BEGIN RECORDED INFORMATION

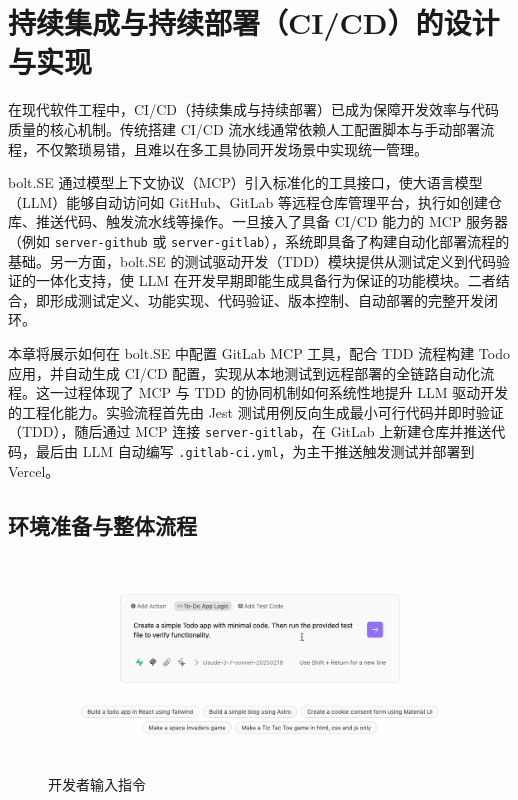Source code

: 
\chapter{持续集成与持续部署（CI/CD）的设计与实现}
\label{chap:mcp-tdd-cicd}

在现代软件工程中，CI/CD（持续集成与持续部署）已成为保障开发效率与代码质量的核心机制。传统搭建 CI/CD 流水线通常依赖人工配置脚本与手动部署流程，不仅繁琐易错，且难以在多工具协同开发场景中实现统一管理。

bolt.SE 通过模型上下文协议（MCP）引入标准化的工具接口，使大语言模型（LLM）能够自动访问如 GitHub、GitLab 等远程仓库管理平台，执行如创建仓库、推送代码、触发流水线等操作。一旦接入了具备 CI/CD 能力的 MCP 服务器（例如 \texttt{server-github} 或 \texttt{server-gitlab}），系统即具备了构建自动化部署流程的基础。另一方面，bolt.SE 的测试驱动开发（TDD）模块提供从测试定义到代码验证的一体化支持，使 LLM 在开发早期即能生成具备行为保证的功能模块。二者结合，即形成测试定义、功能实现、代码验证、版本控制、自动部署的完整开发闭环。

本章将展示如何在 bolt.SE 中配置 GitLab MCP 工具，配合 TDD 流程构建 Todo 应用，并自动生成 CI/CD 配置，实现从本地测试到远程部署的全链路自动化流程。这一过程体现了 MCP 与 TDD 的协同机制如何系统性地提升 LLM 驱动开发的工程化能力。实验流程首先由 Jest 测试用例反向生成最小可行代码并即时验证（TDD），随后通过 MCP 连接 \texttt{server-gitlab}，在 GitLab 上新建仓库并推送代码，最后由 LLM 自动编写 \texttt{.gitlab-ci.yml}，为主干推送触发测试并部署到 Vercel。

\section{环境准备与整体流程}
\label{sec:cicd-overview}

\begin{figure}[H]
    \centering
    \includegraphics[width=\textwidth]{figures/screenshots/ci-cd/ci_prompt.png}
    \caption{开发者输入指令}
    \label{fig:ci_prompt}
\end{figure}

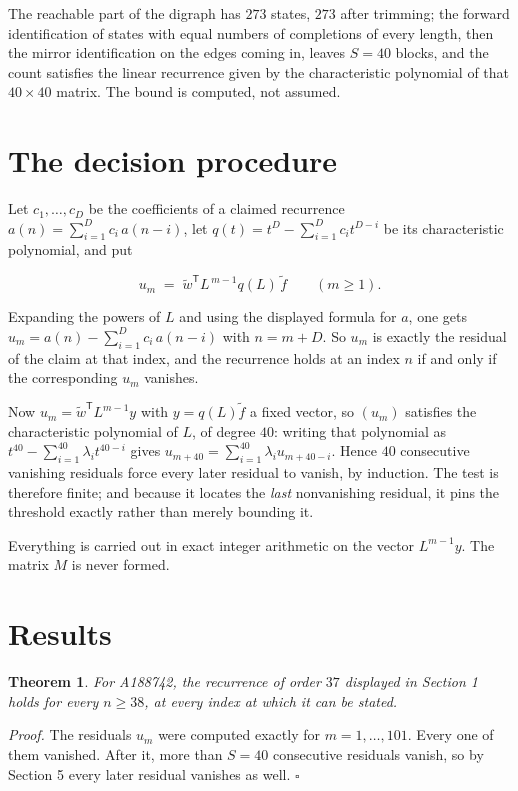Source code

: \documentclass[11pt]{article}
\newtheorem{theorem}{Theorem}
\theoremstyle{definition}
\begin{document}
The reachable part of the digraph has $273$ states, $273$ after trimming; the forward identification of states with equal numbers of completions of every length, then the mirror identification on the edges coming in, leaves $S = 40$ blocks, and the count satisfies the linear recurrence given by the characteristic polynomial of that $40\times40$ matrix. The bound is computed, not assumed.

\section{The decision procedure}

Let $c_1,\dots,c_D$ be the coefficients of a claimed recurrence $a(n) = \sum_{i=1}^{D} c_i\,a(n-i)$, let $q(t) = t^{D} - \sum_{i=1}^{D} c_i t^{D-i}$ be its characteristic polynomial, and put

\[u_m \;=\; \tilde w^{\mathsf T} L^{\,m-1} q(L)\,\tilde f \qquad (m \ge 1).\]

Expanding the powers of $L$ and using the displayed formula for $a$, one gets $u_m = a(n) - \sum_{i=1}^{D} c_i\,a(n-i)$ with $n = m + D$. So $u_m$ is exactly the residual of the claim at that index, and the recurrence holds at an index $n$ if and only if the corresponding $u_m$ vanishes.

Now $u_m = \tilde w^{\mathsf T} L^{m-1} y$ with $y = q(L)\tilde f$ a fixed vector, so $(u_m)$ satisfies the characteristic polynomial of $L$, of degree $40$: writing that polynomial as $t^{40} - \sum_{i=1}^{40} \lambda_i t^{40-i}$ gives $u_{m+40} = \sum_{i=1}^{40} \lambda_i u_{m+40-i}$. Hence $40$ consecutive vanishing residuals force every later residual to vanish, by induction. The test is therefore finite; and because it locates the {\itshape last} nonvanishing residual, it pins the threshold exactly rather than merely bounding it.

Everything is carried out in exact integer arithmetic on the vector $L^{m-1}y$. The matrix $M$ is never formed.

\section{Results}

\begin{theorem} For A188742, the recurrence of order $37$ displayed in Section 1 holds for every $n \ge 38$, at every index at which it can be stated.\end{theorem}

{\itshape Proof.} The residuals $u_m$ were computed exactly for $m = 1,\dots,101$. Every one of them vanished. After it, more than $S = 40$ consecutive residuals vanish, so by Section 5 every later residual vanishes as well. $\square$
\end{document}
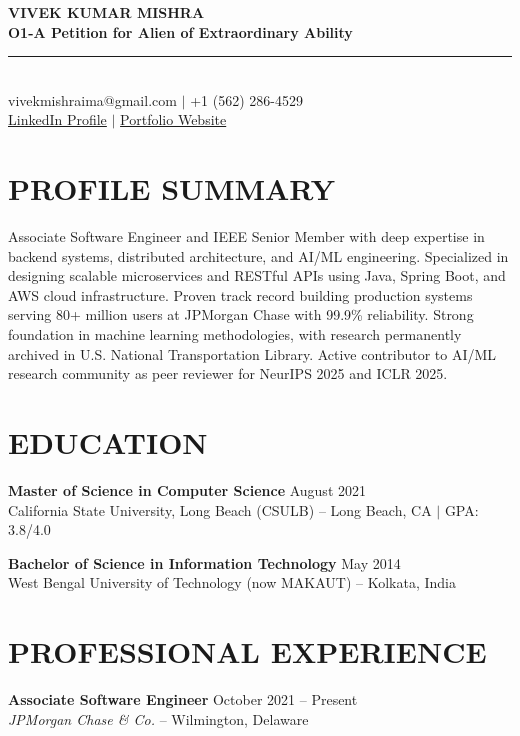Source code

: \documentclass[11pt,letterpaper]{article}
\begin{document}
\begin{center}
    {\LARGE \textbf{VIVEK KUMAR MISHRA}}\\[4pt]
    \textbf{O1-A Petition for Alien of Extraordinary Ability}\\[8pt]
    \rule{\textwidth}{0.5pt}\\[4pt]
    vivekmishraima@gmail.com $\mid$ +1 (562) 286-4529\\
    \href{https://www.linkedin.com/in/vivek-mishra-5a93b568/}{LinkedIn Profile} $\mid$ \href{https://vivekmishra02.github.io/}{Portfolio Website}
\end{center}

\section*{PROFILE SUMMARY}

Associate Software Engineer and IEEE Senior Member with deep expertise in backend systems, distributed architecture, and AI/ML engineering. Specialized in designing scalable microservices and RESTful APIs using Java, Spring Boot, and AWS cloud infrastructure. Proven track record building production systems serving 80+ million users at JPMorgan Chase with 99.9\% reliability. Strong foundation in machine learning methodologies, with research permanently archived in U.S. National Transportation Library. Active contributor to AI/ML research community as peer reviewer for NeurIPS 2025 and ICLR 2025.

\section*{EDUCATION}

\textbf{Master of Science in Computer Science} \hfill August 2021\\
California State University, Long Beach (CSULB) -- Long Beach, CA $\mid$ GPA: 3.8/4.0

\textbf{Bachelor of Science in Information Technology} \hfill May 2014\\
West Bengal University of Technology (now MAKAUT) -- Kolkata, India

\section*{PROFESSIONAL EXPERIENCE}

\textbf{Associate Software Engineer} \hfill October 2021 -- Present\\
\textit{JPMorgan Chase \& Co.} -- Wilmington, Delaware
\end{document}

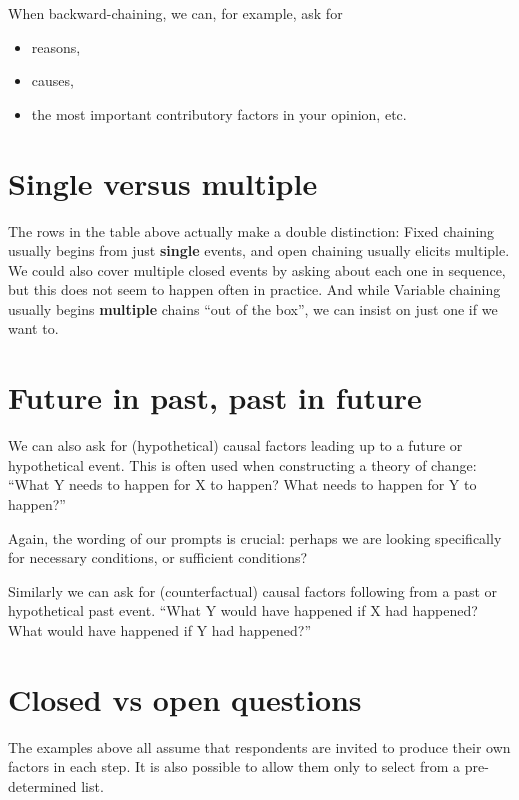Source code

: \documentclass[
]{book}
\providecommand{\tightlist}{%
  \setlength{\itemsep}{0pt}\setlength{\parskip}{0pt}}
\begin{document}
When backward-chaining, we can, for example, ask for

\begin{itemize}
\tightlist
\item
  reasons,
\item
  causes,
\item
  the most important contributory factors in your opinion, etc.
\end{itemize}

\hypertarget{single-versus-multiple}{%
\section{Single versus multiple}\label{single-versus-multiple}}

The rows in the table above actually make a double distinction: Fixed chaining usually begins from just \textbf{single} events, and open chaining usually elicits multiple. We could also cover multiple closed events by asking about each one in sequence, but this does not seem to happen often in practice. And while Variable chaining usually begins \textbf{multiple} chains ``out of the box'', we can insist on just one if we want to.

\hypertarget{future-in-past-past-in-future}{%
\section{Future in past, past in future}\label{future-in-past-past-in-future}}

We can also ask for (hypothetical) causal factors leading up to a future or hypothetical event. This is often used when constructing a theory of change: ``What Y needs to happen for X to happen? What needs to happen for Y to happen?''

Again, the wording of our prompts is crucial: perhaps we are looking specifically for necessary conditions, or sufficient conditions?

Similarly we can ask for (counterfactual) causal factors following from a past or hypothetical past event. ``What Y would have happened if X had happened? What would have happened if Y had happened?''

\hypertarget{closed-vs-open-questions}{%
\section{Closed vs open questions}\label{closed-vs-open-questions}}

The examples above all assume that respondents are invited to produce their own factors in each step. It is also possible to allow them only to select from a pre-determined list. \citep{hodgkinson2004}
\end{document}
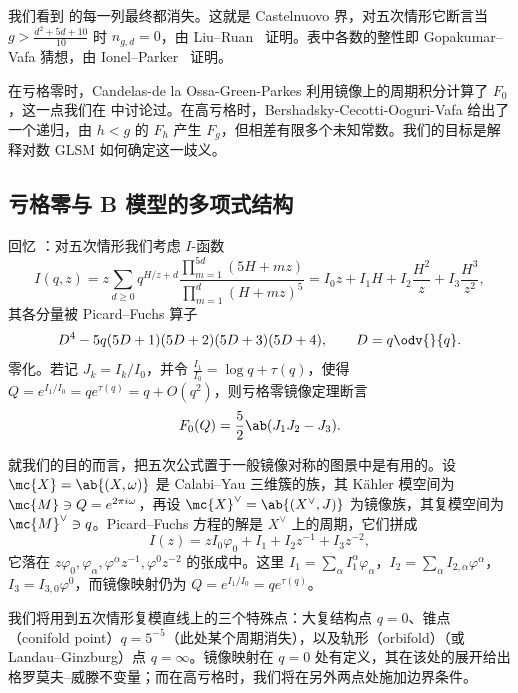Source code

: 我们看到  的每一列最终都消失。这就是 Castelnuovo 界，对五次情形它断言当 \(g > \frac{d^2+5d+10}{10}\) 时 \(n_{g,d} = 0\)，由 Liu--Ruan~\cite{LiuRuanCastelnuovo} 证明。表中各数的整性即 Gopakumar–Vafa 猜想，由 Ionel--Parker~\cite{IonelParker2018} 证明。

在亏格零时，Candelas-de la Ossa-Green-Parkes 利用镜像上的周期积分计算了 \(F_0\)，这一点我们在  中讨论过。在高亏格时，Bershadsky-Cecotti-Ooguri-Vafa 给出了一个递归，由 \(h < g\) 的 \(F_h\) 产生 \(F_g\)，但相差有限多个未知常数。我们的目标是解释对数 GLSM 如何确定这一歧义。

\subsection{亏格零与 B 模型的多项式结构}%
\label{sub:Genus zero and the polynomial structure of the B-model}

回忆 ：对五次情形我们考虑 \(I\)-函数
\[
    I(q,z) = z\sum_{d \geq 0} q^{H/z+d} \frac{\prod_{m=1}^{5d}(5H+mz)}{\prod_{m=1}^d (H+mz)^5} = I_0 z + I_1 H + I_2 \frac{H^2}{z} + I_3 \frac{H^3}{z^2},
\]
其各分量被 Picard–Fuchs 算子
\[ D^4 - 5q(5D+1)(5D+2)(5D+3)(5D+4), \qquad D = q \odv{}{q}. \]
零化。若记 \(J_k = I_k/I_0\)，并令 \(\frac{I_1}{I_0} = \log q + \tau(q)\)，使得 \(Q = e^{I_1/I_0} = qe^{\tau(q)} = q + O(q^2)\)，则亏格零镜像定理断言
\[ F_0(Q) = \frac{5}{2}\ab(J_1 J_2 - J_3). \]

就我们的目的而言，把五次公式置于一般镜像对称的图景中是有用的。设 \(\mc{X} = \ab\{(X,\omega)\}\) 是 Calabi–Yau 三维簇的族，其 Kähler 模空间为 \(\mc{M} \ni Q = e^{2\pi i \omega}\)，再设 \(\mc{X}^{\vee} = \ab\{(X^{\vee},J)\}\) 为镜像族，其复模空间为 \(\mc{M}^{\vee} \ni q\)。Picard–Fuchs 方程的解是 \(X^{\vee}\) 上的周期，它们拼成
\[ I(z) = zI_0\varphi_0 + I_1 + I_2 z^{-1} + I_3 z^{-2}, \]
它落在 \(z\varphi_0, \varphi_{\alpha}, \varphi^{\alpha}z^{-1}, \varphi^0 z^{-2}\) 的张成中。这里 \(I_1 = \sum_{\alpha} I_1^{\alpha}\varphi_{\alpha}\)，\(I_2 = \sum_{\alpha} I_{2,\alpha}\varphi^{\alpha}\)，\(I_3 = I_{3,0}\varphi^0\)，而镜像映射仍为 \(Q = e^{I_1/I_0} = qe^{\tau(q)}\)。

我们将用到五次情形复模直线上的三个特殊点：大复结构点 \(q=0\)、锥点（conifold point）\(q = 5^{-5}\)（此处某个周期消失），以及轨形（orbifold）（或 Landau–Ginzburg）点 \(q = \infty\)。镜像映射在 \(q=0\) 处有定义，其在该处的展开给出格罗莫夫–威滕不变量；而在高亏格时，我们将在另外两点处施加边界条件。

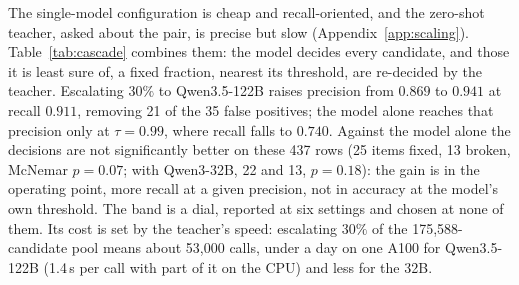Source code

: \documentclass[11pt]{article}
\begin{document}
\begin{table}[t]\centering\footnotesize
\setlength{\tabcolsep}{2.6pt}
\caption{The single-model configuration with its candidate rules keeps its own decision except on the band of
candidates whose score lies nearest its threshold, which take the zero-shot teacher's answer to
the pair question; 437 rows. A rule rejection is final. Band $0\%$ is that model alone,
$100\%$ the teacher alone (with the rules).}
\label{tab:cascade}
\end{table}

The single-model configuration is cheap and recall-oriented, and the zero-shot teacher, asked about the pair, is
precise but slow (Appendix~\ref{app:scaling}). Table~\ref{tab:cascade} combines them: the model
decides every candidate, and those it is least sure of, a fixed fraction, nearest its threshold, are re-decided by the teacher. Escalating $30\%$ to Qwen3.5-122B raises precision from $0.869$
to $0.941$ at recall $0.911$, removing 21 of the 35 false positives; the model alone reaches that
precision only at $\tau = 0.99$, where recall falls to $0.740$. Against the model alone the
decisions are not significantly better on these 437 rows (25 items fixed, 13 broken,
McNemar $p = 0.07$; with Qwen3-32B, 22 and 13, $p = 0.18$): the gain is in the
operating point, more recall at a given precision, not in accuracy at the model's own threshold. The
band is a dial, reported at six settings and chosen at none of them. Its cost is set by the
teacher's speed: escalating $30\%$ of the 175{,}588-candidate pool means about 53{,}000 calls, under
a day on one A100 for Qwen3.5-122B (1.4\,s per call with part of it on the CPU) and less for the 32B.
\end{document}
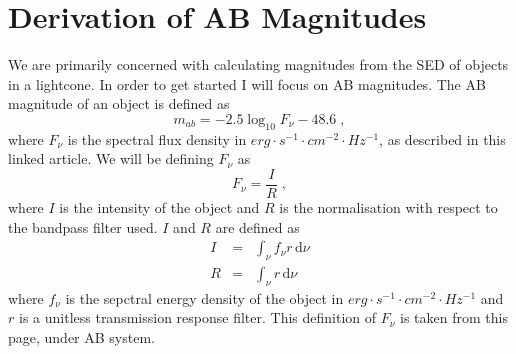 \documentclass[12pt]{scrartcl}
\newcommand{\dx}[1]{\ensuremath{\,\mathrm{d}#1}}
\begin{document}
\maketitle

\section{Derivation of AB Magnitudes}

We are primarily concerned with calculating magnitudes from the SED
of objects in a lightcone. In order to get started I will focus on AB
magnitudes. The AB magnitude of an object is defined as
\[ m_{ab} = -2.5\log_{10}F_{\nu} - 48.6 \; , \]
where $F_\nu$ is the spectral flux density in $erg\cdot s^{-1}\cdot cm^{-2} \cdot Hz^{-1}$,
as described in this linked article. We will be defining $F_\nu$ as
\[ F_\nu = \frac{I}{R} \; , \]
where $I$ is the intensity of the object and $R$ is the normalisation
with respect to the bandpass filter used. $I$ and $R$ are defined
as
\begin{eqnarray*}
I & = & \int_\nu f_\nu r \dx{\nu} \\
R & = & \int_\nu r \dx{\nu}
\end{eqnarray*}
where $f_\nu$ is the sepctral energy density of the object in
$erg\cdot s^{-1}\cdot cm^{-2}\cdot Hz^{-1}$ and $r$ is a unitless transmission
response filter. This definition of $F_\nu$ is taken from this page, under AB system.
\end{document}
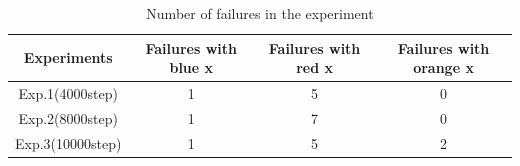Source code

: \begin{table}[h]
  \centering
  \begin{tabular}{|c|c|c|c|} \hline
    Experiments & Failures with blue x & Failures with red x & Failures with orange x\\ \hline
    Exp.1(4000step) & 1 & 5 & 0 \\ \hline
    Exp.2(8000step) & 1 & 7 & 0 \\ \hline
    Exp.3(10000step) & 1 & 5 & 2 \\ \hline
  \end{tabular}
  \caption{Number of failures in the experiment}
  \label{tb:fail1.2}
\end{table}






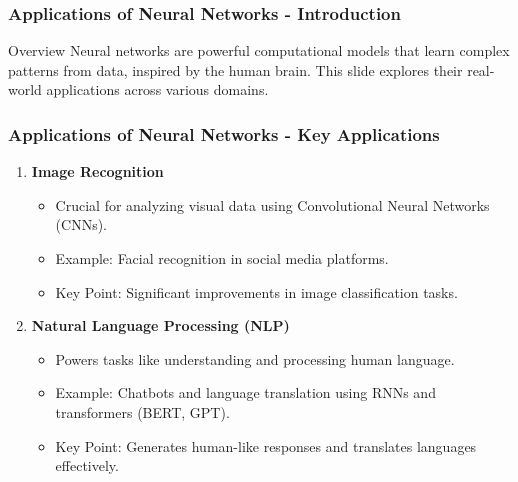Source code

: \documentclass[aspectratio=169]{beamer}
\begin{document}
\begin{frame}[fragile]
    \frametitle{Applications of Neural Networks - Introduction}
    \begin{block}{Overview}
        Neural networks are powerful computational models that learn complex patterns from data, inspired by the human brain. This slide explores their real-world applications across various domains.
    \end{block}
\end{frame}

\begin{frame}[fragile]
    \frametitle{Applications of Neural Networks - Key Applications}
    \begin{enumerate}
        \item \textbf{Image Recognition}
        \begin{itemize}
            \item Crucial for analyzing visual data using Convolutional Neural Networks (CNNs).
            \item Example: Facial recognition in social media platforms.
            \item Key Point: Significant improvements in image classification tasks.
        \end{itemize}

        \item \textbf{Natural Language Processing (NLP)}
        \begin{itemize}
            \item Powers tasks like understanding and processing human language.
            \item Example: Chatbots and language translation using RNNs and transformers (BERT, GPT).
            \item Key Point: Generates human-like responses and translates languages effectively.
        \end{itemize}
    \end{enumerate}
\end{frame}
\end{document}
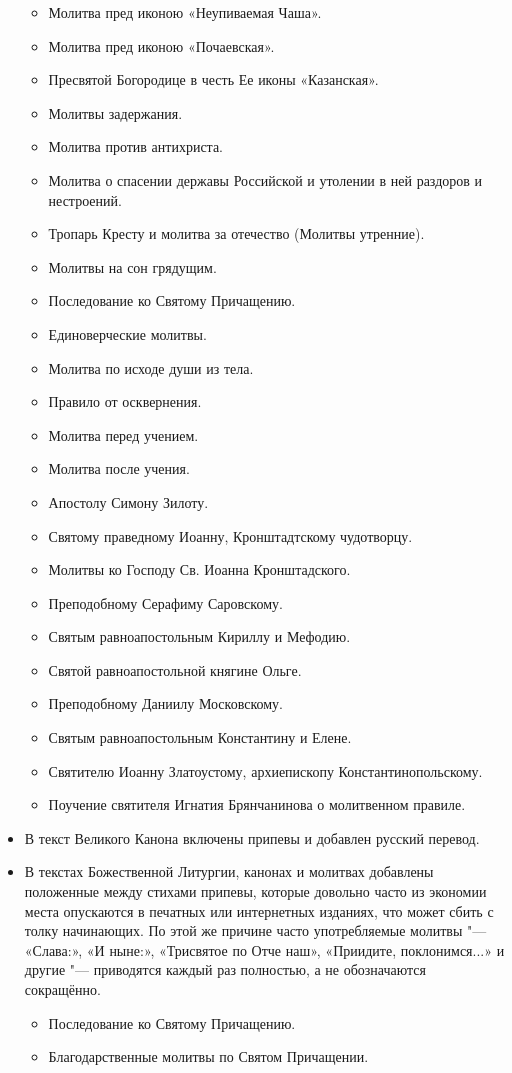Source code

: \begin{itemize}
\begin{itemize}
\item Молитва пред иконою «Неупиваемая Чаша».
\item Молитва пред иконою «Почаевская».
\item Пресвятой Богородице в честь Ее иконы «Казанская».
\item Молитвы задержания.
\item Молитва против антихриста.
\item Молитва о спасении державы Российской и утолении в ней раздоров и нестроений.
\item Тропарь Кресту и молитва за отечество (Молитвы утренние).
\item Молитвы на сон грядущим.
\item Последование ко Святому Причащению.
\item Единоверческие молитвы.
\item Молитва по исходе души из тела.
\item Правило от осквернения.
\item Молитва перед учением.
\item Молитва после учения.
\item Апостолу Симону Зилоту.
\item Святому праведному Иоанну, Кронштадтскому чудотворцу.
\item Молитвы ко Господу Св. Иоанна Кронштадского.
\item Преподобному Серафиму Саровскому.
\item Святым равноапостольным Кириллу и  Мефодию.
\item Святой равноапостольной княгине Ольге.
\item Преподобному Даниилу Московскому.
\item Святым равноапостольным Константину и Елене.
\item Святителю Иоанну Златоустому, архиепископу Константинопольскому.
\item Поучение святителя Игнатия Брянчанинова о молитвенном правиле.
\end{itemize}

\item В текст Великого Канона включены припевы и добавлен русский перевод.

\item В текстах Божественной Литургии, канонах и молитвах добавлены положенные между стихами припевы, которые довольно часто из экономии места опускаются в печатных или интернетных изданиях, что может сбить с толку начинающих. По этой же причине часто употребляемые молитвы "--- «Слава:», «И ныне:», «Трисвятое по Отче наш», «Приидите, поклонимся...» и другие "--- приводятся каждый раз полностью, а не обозначаются сокращённо.

\begin{itemize}
\item Последование ко Святому Причащению.
\item Благодарственные молитвы по Святом Причащении.
\end{itemize}

\end{itemize}

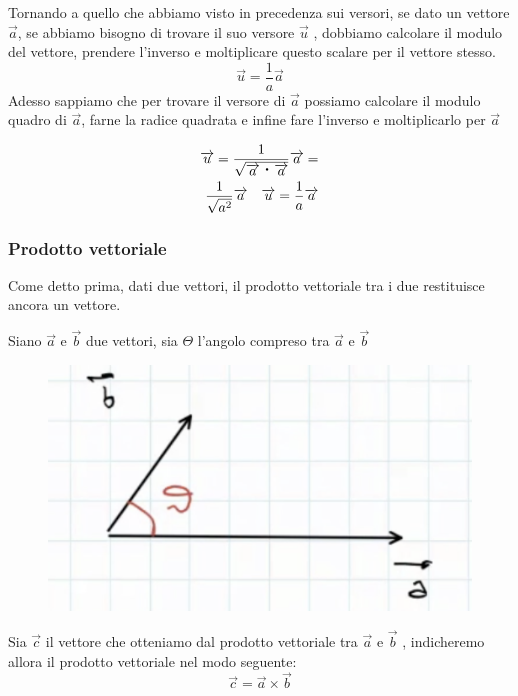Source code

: Tornando a quello che abbiamo visto in precedenza sui versori, se dato un vettore $\overrightarrow{a} $, se abbiamo bisogno di trovare il suo versore $ \overrightarrow{u} $ , dobbiamo calcolare il modulo del vettore, prendere l'inverso e moltiplicare questo scalare per il vettore stesso. 
$$ \overrightarrow{u} = \frac{1}{a} \overrightarrow{a} $$
Adesso sappiamo che per trovare il versore di $\overrightarrow{a}$ possiamo calcolare il modulo quadro di $ \overrightarrow{a }$, farne la radice quadrata e infine fare l'inverso e moltiplicarlo per $\overrightarrow{a}$

\begin{align*}
\overrightarrow{u} = \frac{1}{\sqrt{ \overrightarrow{a} \prodscal \overrightarrow{a}}} \overrightarrow{a} = \\
 \frac{1}{\sqrt{a^{2}}} \overrightarrow{a} \quad \overrightarrow{u} = \frac{1}{a} \overrightarrow{a}  
\end{align*}

\subsubsection{Prodotto vettoriale}
Come detto prima, dati due vettori, il prodotto vettoriale tra i due restituisce ancora un vettore.

Siano $ \overrightarrow{a}$ e $\overrightarrow{b} $ due vettori, sia $ \Theta $ l'angolo compreso tra $ \overrightarrow{a} $ e $ \overrightarrow{b} $

\begin{figure}[h]
\begin{center}
\includegraphics[width = 0.5 \textwidth]{lezione1/images/vettoriale1}
\label{fig:vettoriale1}
\end{center}
\end{figure}

Sia $ \overrightarrow{c} $ il vettore che otteniamo dal prodotto vettoriale tra $ \overrightarrow{a} $ e $ \overrightarrow{b} $ , indicheremo allora il prodotto vettoriale nel modo seguente:
$$ \overrightarrow{c} = \overrightarrow{a} \times \overrightarrow{b} $$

END RECORDED INFORMATION

_EXERCISE OBJECTIVE_. Search the data above for the word "defined", then gather each line in which it appears.

_EXERCISE ANSWER_.
magnitudes. The AB magnitude of an object is defined as
with respect to the bandpass filter used. $I$ and $R$ are defined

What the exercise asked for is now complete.